Les chercheurs ont donc prélevé quelques poils d’ours capturés le long d’un gradient sud-nord s’étendant depuis le 45e parallèle, dans la Gatineau, jusqu’au 61e parallèle, au Nunavik. Chacun de ces poils a été coupé en trois, chaque section correspondant au tiers de la période pendant laquelle les ours sont actifs. Les analyses indiquent qu’il existe une forte corrélation entre la latitude et la concentration d’azote 15 dans ces poils.
«Plus les ours vivent dans un habitat nordique, plus la part des protéines animales dans leur alimentation est grande, résume Michaël Bonin. Cette relation est vraie en toutes saisons. Nous croyons que cet apport en protéines animales lui permet d’accumuler suffisamment de réserves pour passer l’hiver, en dépit du fait qu’il dispose de moins de temps pour y arriver.»
Du caribou au menu
Les isotopes stables ne permettent pas de déterminer vers quelles sources de protéines animales l’ours se tourne pour subsister dans le Nord. «Il peut s’agir de petits mammifères tels que des lemmings ou encore d’œufs de bernaches, de canards ou d’autres oiseaux migrateurs, avance le doctorant. Nous savons aussi que l’ours peut se nourrir de jeunes caribous ou de carcasses de caribous adultes. Mes travaux de doctorat permettront de déterminer l’importance de la prédation du caribou par l’ours ainsi que ses répercussions sur la dynamique de population de ce cervidé.»
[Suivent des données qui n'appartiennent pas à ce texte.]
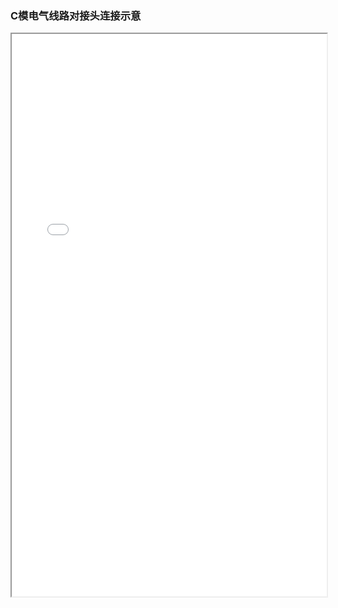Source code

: ### C模电气线路对接头连接示意
<div>
<iframe src="/res/V4.2/3.机电/C模电气线路对接头连接示意.pdf" width="100%" height="900px" >
</iframe>
</div>
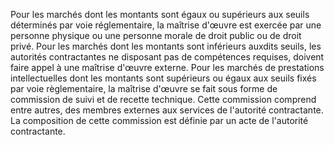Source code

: 
Pour les marchés dont les montants sont égaux ou supérieurs aux seuils
déterminés par voie réglementaire, la maîtrise d'œuvre est exercée par
une personne physique ou une personne morale de droit public ou de droit
privé.
Pour les marchés dont les montants sont inférieurs auxdits seuils, les
autorités contractantes ne disposant pas de compétences requises,
doivent faire appel à une maîtrise d'œuvre externe.
Pour les marchés de prestations intellectuelles dont les montants sont
supérieurs ou égaux aux seuils fixés par voie règlementaire, la maîtrise
d'œuvre se fait sous forme de commission de suivi et de recette
technique.
Cette commission comprend entre autres, des membres externes aux
services de l'autorité contractante. La composition de cette commission
est définie par un acte de l'autorité contractante.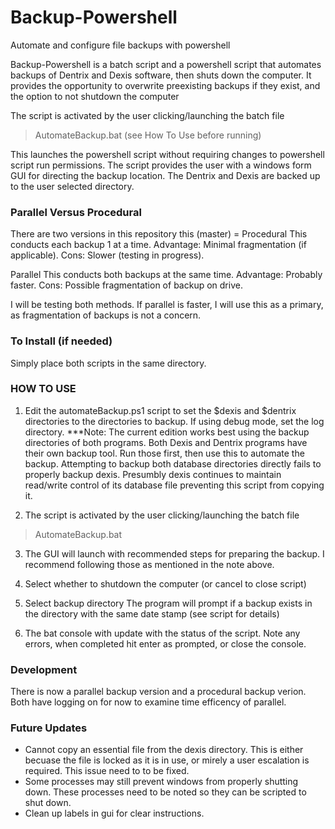 # Backup-Powershell
Automate and configure file backups with powershell

Backup-Powershell is a batch script and a powershell script that automates backups of Dentrix and Dexis software, then shuts down the computer. It provides the opportunity to overwrite preexisting backups if they exist, and the option to not shutdown the computer

The script is activated by the user clicking/launching the batch file
> AutomateBackup.bat (see How To Use before running)

This launches the powershell script without requiring changes to powershell script run permissions. The script provides the user with a windows form GUI for directing the backup location. The Dentrix and Dexis are backed up to the user selected directory.

### Parallel Versus Procedural
There are two versions in this repository
this (master) = Procedural
  This conducts each backup 1 at a time. Advantage: Minimal fragmentation (if applicable). Cons: Slower (testing in progress).

Parallel
  This conducts both backups at the same time. Advantage: Probably faster. Cons: Possible fragmentation of backup on drive.

I will be testing both methods. If parallel is faster, I will use this as a primary, as fragmentation of backups is not a concern.

### To Install (if needed)
Simply place both scripts in the same directory.

### HOW TO USE
1. Edit the automateBackup.ps1 script to set the $dexis and $dentrix directories to the directories to backup. If using debug mode, set the log directory.
***Note:
The current edition works best using the backup directories of both programs. Both Dexis and Dentrix programs have their own backup tool. Run those first, then use this to automate the backup.  Attempting to backup both database directories directly fails to properly backup dexis. Presumbly dexis continues to maintain read/write control of its database file preventing this script from copying it. 

2. The script is activated by the user clicking/launching the batch file
> AutomateBackup.bat

3. The GUI will launch with recommended steps for preparing the backup. I recommend following those as mentioned in the note above. 

4. Select whether to shutdown the computer (or cancel to close script)

5. Select backup directory
  The program will prompt if a backup exists in the directory with the same date stamp (see script for details)

6. The bat console with update with the status of the script. Note any errors, when completed hit enter as prompted, or close the console.

### Development
There is now a parallel backup version and a procedural backup verion. Both have logging on for now to examine time efficency of parallel.

### Future Updates
* Cannot copy an essential file from the dexis directory. This is either becuase the file is locked as it is in use, or mirely a user escalation is required. This issue need to to be fixed.
* Some processes may still prevent windows from properly shutting down. These processes need to be noted so they can be scripted to shut down.
* Clean up labels in gui for clear instructions.
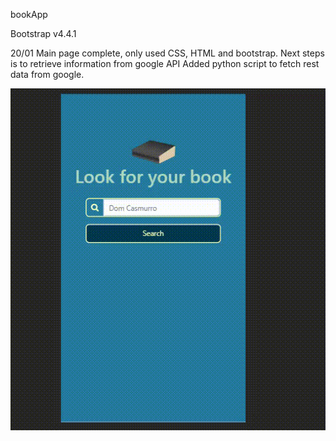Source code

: bookApp

Bootstrap  v4.4.1


20/01
Main page complete, only used CSS, HTML and bootstrap. Next steps is to retrieve information from google API
Added python script to fetch rest data from google.


![](main.gif)
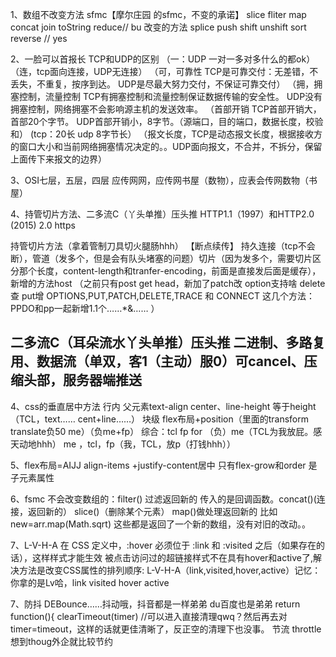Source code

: 1、数组不改变方法 sfmc【摩尔庄园 的sfmc，不变的承诺】
 slice  fliter  map concat join toString reduce// bu
改变的方法
 splice push shift unshift sort reverse // yes

2、一脸可以首报长
TCP和UDP的区别
（一：UDP 一对一多对多什么的都ok）
（连，tcp面向连接，UDP无连接）
（可，可靠性 TCP是可靠交付：无差错，不丢失，不重复，按序到达。
UDP是尽最大努力交付，不保证可靠交付）
（拥，拥塞控制，流量控制
TCP有拥塞控制和流量控制保证数据传输的安全性。
UDP没有拥塞控制，网络拥塞不会影响源主机的发送效率。
（首部开销
TCP首部开销大，首部20个字节。
UDP首部开销小，8字节。（源端口，目的端口，数据长度，校验和）
(tcp：20长 udp 8字节长） 
（报文长度，TCP是动态报文长度，根据接收方的窗口大小和当前网络拥塞情况决定的。。UDP面向报文，不合并，不拆分，保留上面传下来报文的边界）


3、OSI七层，五层，四层
应传网网，应传网书屋（数物），应表会传网数物（书屋）


4、持管切片方法、二多流C（丫头单推）压头推
HTTP1.1（1997）和HTTP2.0  (2015) 2.0 https 

持管切片方法（拿着管制刀具切火腿肠hhh） 【断点续传】
持久连接（tcp不会断），管道（发多个，但是会有队头堵塞的问题）切片（因为发多个，需要切片区分那个长度，content-length和tranfer-encoding，前面是直接发后面是缓存），新增的方法host 
（之前只有post get head，新加了patch改 option支持啥 delete查 put增 
OPTIONS,PUT,PATCH,DELETE,TRACE 和 CONNECT
这几个方法：PPDO和pp一起新增1.1个……*&……
）

二多流C（耳朵流水丫头单推）压头推
二进制、多路复用、数据流（单双，客1（主动）服0）可cancel、压缩头部，服务器端推送
-------------------------------------------

4、css的垂直居中方法
行内 父元素text-align center、line-height 等于height（TCL，text…… cent+line……）
块级 flex布局+position（里面的transform translate负50 me）（负me+fp）
综合：tcl fp for （负）me（TCL为我放屁。感天动地hhh）
me ，tcl，fp（我，TCL，放p（打钱hhh））

5、flex布局=AIJJ
align-items +justify-content居中
只有flex-grow和order 是子元素属性

6、fsmc
不会改变数组的：filter() 过滤返回新的 传入的是回调函数。concat()(连接，返回新的） slice()（删除某个元素） map()做处理返回新的 比如new=arr.map(Math.sqrt) 这些都是返回了一个新的数组，没有对旧的改动。。

7、L-V-H-A
在 CSS 定义中，:hover 必须位于 :link 和 :visited 之后（如果存在的话），这样样式才能生效
被点击访问过的超链接样式不在具有hover和active了,解决方法是改变CSS属性的排列顺序: L-V-H-A（link,visited,hover,active）记忆：你拿的是Lv哈，link visited hover active

7、防抖 DEBounce……抖动哦，抖音都是一样弟弟 du百度也是弟弟
return function(){ clearTimeout(timer)
//可以进入直接清理qwq？然后再去对timer=timeout，这样的话就更佳清晰了，反正空的清理下也没事。
节流 throttle 想到thoug外企就比较节约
L’étudiant-chercheur ne croit pas que les ours noirs aient modifié leurs préférences alimentaires en migrant vers le nord. «L’ours est un omnivore opportuniste dont le régime alimentaire est fortement influencé par la disponibilité locale de nourriture. C'est la flexibilité de ses stratégies alimentaires qui lui a permis d'étendre son aire de répartition vers le nord.»